Maya Angelou backstage at the 92Y.
At 92Y’s Unterberg Poetry Center, The Paris Review has copresented an occasional series of live conversations with writers—many of which have formed the foundations of interviews in the quarterly. Now, 92Y and The Paris Review are making recordings of these interviews available at 92Y’s Poetry Center Online and here at The Paris Review. You can consider them the deleted scenes to the printed interviews, or the director’s cuts, or the radio adaptations, or—let’s not dwell on it …

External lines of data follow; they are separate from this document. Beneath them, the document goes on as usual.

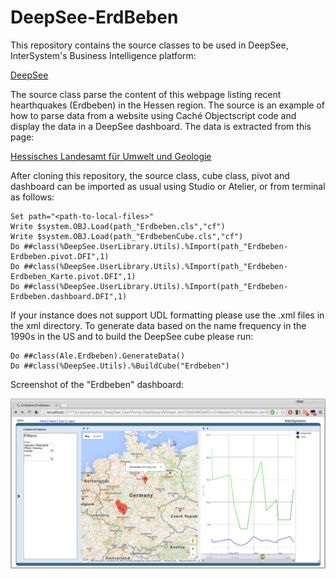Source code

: # DeepSee-ErdBeben
This repository contains the source classes to be used in DeepSee, InterSystem's Business Intelligence platform: 

[DeepSee](http://www.intersystems.com/our-products/embedded-technologies/deepsee/ "DeepSee")


The source class parse the content of this webpage listing recent hearthquakes (Erdbeben) in the Hessen region. The source is an example of how to parse data from a website using Caché Objectscript code and display the data in a DeepSee dashboard. The data is extracted from this page: 

[Hessisches Landesamt für Umwelt und Geologie](http://www.hlug.de/start/geologie/erdbeben/aktuelle-ereignisse.html "")

After cloning this repository, the source class, cube class, pivot and dashboard can be imported as usual using Studio or Atelier, or from terminal as follows:

```
Set path="<path-to-local-files>"
Write $system.OBJ.Load(path_"Erdbeben.cls","cf")
Write $system.OBJ.Load(path_"ErdbebenCube.cls","cf")
Do ##class(%DeepSee.UserLibrary.Utils).%Import(path_"Erdbeben-Erdbeben.pivot.DFI",1)
Do ##class(%DeepSee.UserLibrary.Utils).%Import(path_"Erdbeben-Erdbeben_Karte.pivot.DFI",1)
Do ##class(%DeepSee.UserLibrary.Utils).%Import(path_"Erdbeben-Erdbeben.dashboard.DFI",1)
```

If your instance does not support UDL formatting please use the .xml files in the xml directory. 
To generate data based on the name frequency in the 1990s in the US and to build the DeepSee cube please run: 

```
Do ##class(Ale.Erdbeben).GenerateData() 
Do ##class(%DeepSee.Utils).%BuildCube("Erdbeben")
```

Screenshot of the "Erdbeben" dashboard:

![Alt text](https://github.com/aless80/DeepSee-Erdbeben/blob/master/DeepSee_dashboard.png "DeepSee-Erdbeben Dashboard")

The latest editions to the collection are three poets: Maya Angelou, Denise Levertov, and Gary Snyder.
In this recording from 1988, Maya Angelou, who died this past May, speaks to our founding editor, George Plimpton:
I would be a liar, a hypocrite, or a fool—and I’m not any of those—to say that I don’t write for the reader. I do. But for the reader who hears, who really will work at it, going behind what I seem to say. So I write for myself and that reader who will pay the dues.
Denise Levertov died in 1997—Kenneth Rexroth called her “the most subtly skillful poet of her generation, the most profound, the most modest, the most moving.” Here she speaks to Deborah Digges in 1991:
Where I live in Seattle, I see a good deal more—more sky, more trees. I can see the lake. And from one upstairs window I can see a bit of Mount Rainier—when it’s out … Who would want a mountain that was out all the time? You’d stop seeing it. It’s wonderful when it comes and goes.
And Gary Snyder, “the poet laureate of deep ecology,” talks to Eliot Weinberger circa 1992:
There’s no question that spending time with your own consciousness is instructive. You learn a lot. You can just watch what goes on in your own mind, and some of the beneficial effects are you get bored with some of your own tapes and quit playing them back to yourself.
We owe these recordings to a generous gift in memory of Christopher Lightfoot Walker, who worked in the art department at The Paris Review and volunteered as an archivist at 92Y’s Poetry Center.